European Stocks Show Mixed Performance as US Inflation and Chinese Stimulus Take Center Stage
European stock markets experienced a subdued trading session on Thursday, as investors remained cautious ahead of the crucial US inflation data release.
As of 03:05 ET (07:05 GMT), Germany’s DAX index dropped by 0.1%, the CAC 40 in France decreased by 0.2%, while the FTSE 100 in the U.K. managed a modest gain of 0.2%.
European Markets Eye US Inflation and China
Market sentiment in Europe was cautious, with traders awaiting the US inflation figures scheduled for later in the day. The outcomes of this report could significantly impact expectations regarding potential interest rate cuts by the Federal Reserve.
Last week’s unexpectedly strong payroll figures led to traders recalibrating their forecasts for larger interest rate cuts from the Fed.
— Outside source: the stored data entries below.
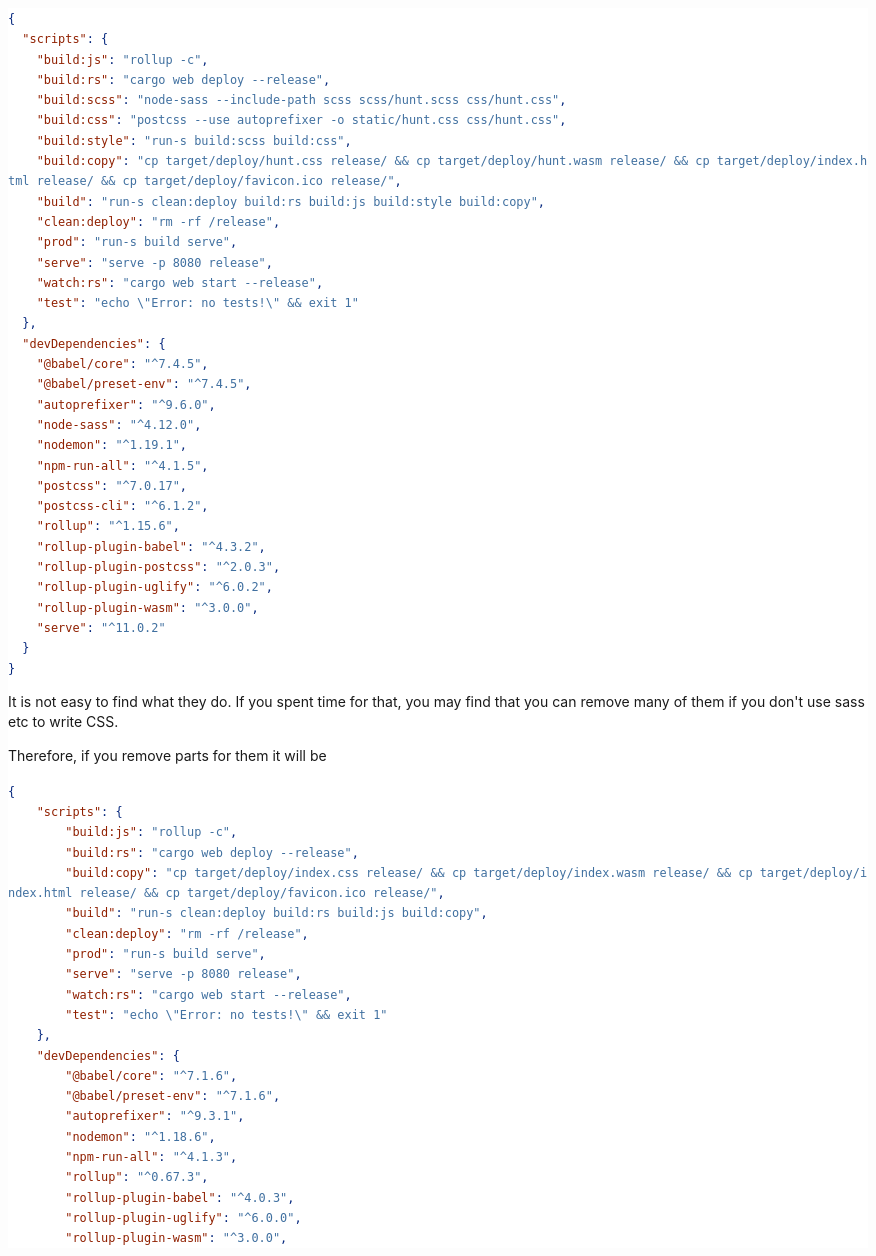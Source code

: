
 ```json
{
  "scripts": {
    "build:js": "rollup -c",
    "build:rs": "cargo web deploy --release",
    "build:scss": "node-sass --include-path scss scss/hunt.scss css/hunt.css",
    "build:css": "postcss --use autoprefixer -o static/hunt.css css/hunt.css",
    "build:style": "run-s build:scss build:css",
    "build:copy": "cp target/deploy/hunt.css release/ && cp target/deploy/hunt.wasm release/ && cp target/deploy/index.html release/ && cp target/deploy/favicon.ico release/",
    "build": "run-s clean:deploy build:rs build:js build:style build:copy",
    "clean:deploy": "rm -rf /release",
    "prod": "run-s build serve",
    "serve": "serve -p 8080 release",
    "watch:rs": "cargo web start --release",
    "test": "echo \"Error: no tests!\" && exit 1"
  },
  "devDependencies": {
    "@babel/core": "^7.4.5",
    "@babel/preset-env": "^7.4.5",
    "autoprefixer": "^9.6.0",
    "node-sass": "^4.12.0",
    "nodemon": "^1.19.1",
    "npm-run-all": "^4.1.5",
    "postcss": "^7.0.17",
    "postcss-cli": "^6.1.2",
    "rollup": "^1.15.6",
    "rollup-plugin-babel": "^4.3.2",
    "rollup-plugin-postcss": "^2.0.3",
    "rollup-plugin-uglify": "^6.0.2",
    "rollup-plugin-wasm": "^3.0.0",
    "serve": "^11.0.2"
  }
}
```

It is not easy to find what they do. If you spent time for that, you may find that you can remove many of them if you don't use sass etc to write CSS.

Therefore, if you remove parts for them it will be

```json
{
    "scripts": {
        "build:js": "rollup -c",
        "build:rs": "cargo web deploy --release",
        "build:copy": "cp target/deploy/index.css release/ && cp target/deploy/index.wasm release/ && cp target/deploy/index.html release/ && cp target/deploy/favicon.ico release/",
        "build": "run-s clean:deploy build:rs build:js build:copy",
        "clean:deploy": "rm -rf /release",
        "prod": "run-s build serve",
        "serve": "serve -p 8080 release",
        "watch:rs": "cargo web start --release",
        "test": "echo \"Error: no tests!\" && exit 1"
    },
    "devDependencies": {
        "@babel/core": "^7.1.6",
        "@babel/preset-env": "^7.1.6",
        "autoprefixer": "^9.3.1",
        "nodemon": "^1.18.6",
        "npm-run-all": "^4.1.3",
        "rollup": "^0.67.3",
        "rollup-plugin-babel": "^4.0.3",
        "rollup-plugin-uglify": "^6.0.0",
        "rollup-plugin-wasm": "^3.0.0",
```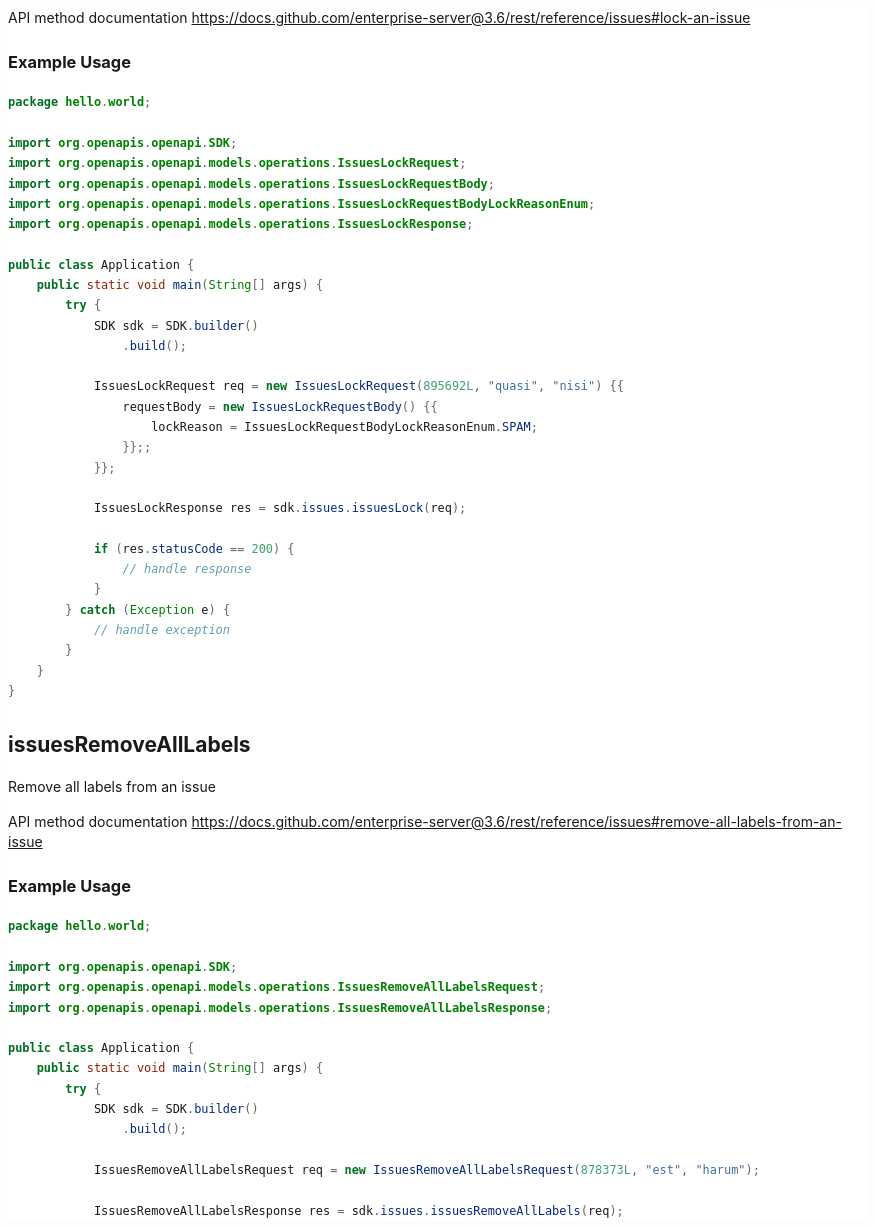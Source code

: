 API method documentation
<https://docs.github.com/enterprise-server@3.6/rest/reference/issues#lock-an-issue>

### Example Usage

```java
package hello.world;

import org.openapis.openapi.SDK;
import org.openapis.openapi.models.operations.IssuesLockRequest;
import org.openapis.openapi.models.operations.IssuesLockRequestBody;
import org.openapis.openapi.models.operations.IssuesLockRequestBodyLockReasonEnum;
import org.openapis.openapi.models.operations.IssuesLockResponse;

public class Application {
    public static void main(String[] args) {
        try {
            SDK sdk = SDK.builder()
                .build();

            IssuesLockRequest req = new IssuesLockRequest(895692L, "quasi", "nisi") {{
                requestBody = new IssuesLockRequestBody() {{
                    lockReason = IssuesLockRequestBodyLockReasonEnum.SPAM;
                }};;
            }};            

            IssuesLockResponse res = sdk.issues.issuesLock(req);

            if (res.statusCode == 200) {
                // handle response
            }
        } catch (Exception e) {
            // handle exception
        }
    }
}
```

## issuesRemoveAllLabels

Remove all labels from an issue

API method documentation
<https://docs.github.com/enterprise-server@3.6/rest/reference/issues#remove-all-labels-from-an-issue>

### Example Usage

```java
package hello.world;

import org.openapis.openapi.SDK;
import org.openapis.openapi.models.operations.IssuesRemoveAllLabelsRequest;
import org.openapis.openapi.models.operations.IssuesRemoveAllLabelsResponse;

public class Application {
    public static void main(String[] args) {
        try {
            SDK sdk = SDK.builder()
                .build();

            IssuesRemoveAllLabelsRequest req = new IssuesRemoveAllLabelsRequest(878373L, "est", "harum");            

            IssuesRemoveAllLabelsResponse res = sdk.issues.issuesRemoveAllLabels(req);
```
If inflation shows signs of remaining stubbornly high, it could further diminish these cut expectations.
There was some encouraging news from Asia, where the People’s Bank of China announced a liquidity support initiative of 500 billion yuan for capital markets. Additionally, the Chinese finance ministry revealed that it would conduct a briefing on Saturday to discuss fiscal stimulus measures aimed at stimulating growth. This announcement follows a previous briefing on Tuesday that had largely disappointed investors.
China serves as a vital export market for many major European companies and is grappling with challenges, including sluggish consumer spending and a real estate crisis.
Germany Lowers 2024 Growth Forecast
In Europe, Germany reported a 1.6% increase in retail sales for August on a month-over-month basis, slightly better than the 1.5% gain from July. However, this positive news was overshadowed by the German government’s downgrade of its economic growth forecast for 2024. Economy Minister Robert Habeck indicated that the GDP in Europe’s largest economy is expected to contract by 0.2% this year, in contrast to an earlier forecast predicting a growth of 0.3%. This marks the nation’s anticipated first two-year recession in almost two decades.
The European Central Bank is set to convene next week, with expectations of another policy easing after already cutting rates two times this year.
Givaudan Reports Strong Q3 Sales
In corporate news, Swiss fragrance and flavor manufacturer Givaudan reported third-quarter sales that exceeded expectations, driven by consistent demand across its markets. While the wider European chemicals sector, particularly in Germany, is facing weak demand amid a sluggish economy, companies focused on fragrance and flavor have reported strong sales growth.
Oil Prices Rise Amid Hurricane Concerns
Oil prices saw an uptick on Thursday as Hurricane Milton impacted Florida, raising concerns over potential supply disruptions in the Middle East. By 03:05 ET, the price of Brent crude rose by 0.3% to $76.81 per barrel, while US crude futures (WTI) increased by 0.4% to $73.51 per barrel. Both contracts experienced a decline of around 5% over the previous two sessions.
Hurricane Milton has made landfall in Florida, and although the storm has largely bypassed the oil infrastructure in the Gulf of Mexico, it has still heightened gasoline demand in the state, supporting crude prices. Furthermore, market participants remain anxious about a possible escalation in tensions in the Middle East, particularly if Israel takes action against Iran’s oil facilities.
In other developments, data from the EIA on Wednesday indicated that US crude inventories surged by 5.8 million barrels to 422.7 million barrels last week, surpassing expectations.